LLMs are widely regarded as good enough to help management make quicker decisions about who is and isn’t doing well.
Hiring
Your CV
LLMs are looking at your CV to give the recruiter a first insight into whether they should spend time on a screening call.
Gone are the days of keyword stuffing to game ATS’s. Is there such a thing as LLM stuffing yet? (Probably)
Your interviews
They’re being used in interviews to, depending on your location, not only summarize and clean up the interviewers’ notes but potentially listen in on your interviews and make the decisions themselves.
Analyze the attached transcript of a behavioural interview with a Senior Software Engineer candidate and compare answers to the score card template and how well it aligns with the career framework and expectations for a senior…
Your hiring committee
Analyze the score cards for a Senior Software Engineer candidate and…remember that we are trying to raise the bar…flag anything that indicates the candidate is not a team player…
Perf reviews
Your quarterly review
Write a review this senior engineer looking through the Github pull requests and Confluence pages they have created in the past quarter and relate it to the career framework found on and how it relates to their previous review and if they’ve accomplished what was agreed in this document…
Your 360 review
But don’t think it’s just the management. You can also bet that a significant portion of your 360 reviews are written by an LLM.

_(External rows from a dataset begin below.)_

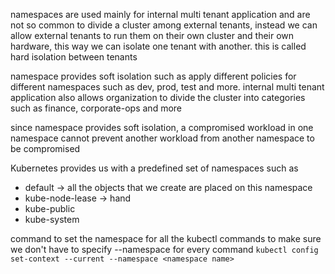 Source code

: namespaces are used mainly for internal multi tenant application and are not so common to divide a cluster among external tenants, instead we can allow external tenants to run them on their own cluster and their own hardware, this way we can isolate one tenant with another. this is called hard isolation between tenants

namespace provides soft isolation such as apply different policies for different namespaces such as dev, prod, test and more. internal multi tenant application also allows organization to divide the cluster into categories such as finance, corporate-ops and more 

since namespace provides soft isolation, a compromised workload in one namespace cannot prevent another workload from another namespace to be compromised 


Kubernetes provides us with a predefined set of namespaces such as 
- default  -> all the objects that we create are placed on this namespace
- kube-node-lease  -> hand
- kube-public 
- kube-system


command to set the namespace for all the kubectl commands to make sure we don't have to specify --namespace for every command
`kubectl config set-context --current --namespace <namespace name>` 
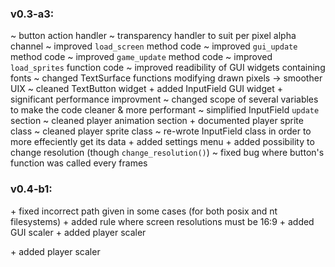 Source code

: ### v0.3-a3:
~ button action handler
~ transparency handler to suit per pixel alpha channel
~ improved `load_screen` method code
~ improved `gui_update` method code
~ improved `game_update` method code
~ improved `load_sprites` function code
~ improved readibility of GUI widgets containing fonts
~ changed TextSurface functions modifying drawn pixels -> smoother UIX
~ cleaned TextButton widget
\+ added InputField GUI widget
\+ significant performance improvment
~ changed scope of several variables to make the code cleaner & more performant
~ simplified InputField `update` section
~ cleaned player animation section
\+ documented player sprite class
~ cleaned player sprite class
~ re-wrote InputField class in order to more effeciently get its data
\+ added settings menu
\+ added possibility to change resolution (though `change_resolution()`)
~ fixed bug where button's function was called every frames

### v0.4-b1:
\+ fixed incorrect path given in some cases (for both posix and nt filesystems)
\+ added rule where screen resolutions must be 16:9
\+  added GUI scaler
\+ added player scaler

\+ added player scaler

Write a review for a peer senior software engineer who is great and I want them to get the promotion. Here are links to some good things they’ve done. Make sure to use language that is in the career framework.
Your promotion package
LLMs are also starting to write your promotion cases. It’s likely that the expectation to use LLMs is even higher on your manager, and promo cases are prime targets due to the amount of work involved. They often require detailed and succinct writing, something that many find challenging, but LLMs crank out like nobody’s business.
If you’re up for a promotion this year, your manager has definitely gotten help from ChatGPT and crew and asked it to write a promo case following your organization’s template and career framework. The LLM might even be asked to assess the strength of the promotion case.
Write a promotion package following this template… for this senior engineer based on their quarterly performance reviews… and the feedback from their peers… including suggestions on how they can level up based on the career framework and the difference in expectations between theirs and the following level
The promotion committee might then run all this through yet another prompt, perhaps ending with “and give me a one sentence decision on the promotion case.”
Consequently, your path to improvement is probably also going to be LLM generated.
And everywhere else
They’re also reviewing your work, from code to design documents and postmortems.
Pretty soon all you do will be continuously monitored by a whole gaggle of agents that at the end of each day output a 👎 or a 👍.
Want to bet that there’s a startup working on this right now?
But…
OK, the title was a little clickbait.
While the picture above is dystopian, I see a real benefit that can come from it: continuous feedback. There simply isn’t enough time to coach and mentor everyone all the time.
Good feedback is expensive. Timely feedback is rare. Good and timely feedback is nearly impossible.
But an agentic system with a human in the loop would be able to provide timely and probably reasonably good feedback, continuously.
The first iterations are going to be sloppy. There are going to be horror stories about managers just rubber stamping whatever the agent produces. But once we get past the initial problems, it will be like everyone having a personal coach.
And that would be a big win for everyone.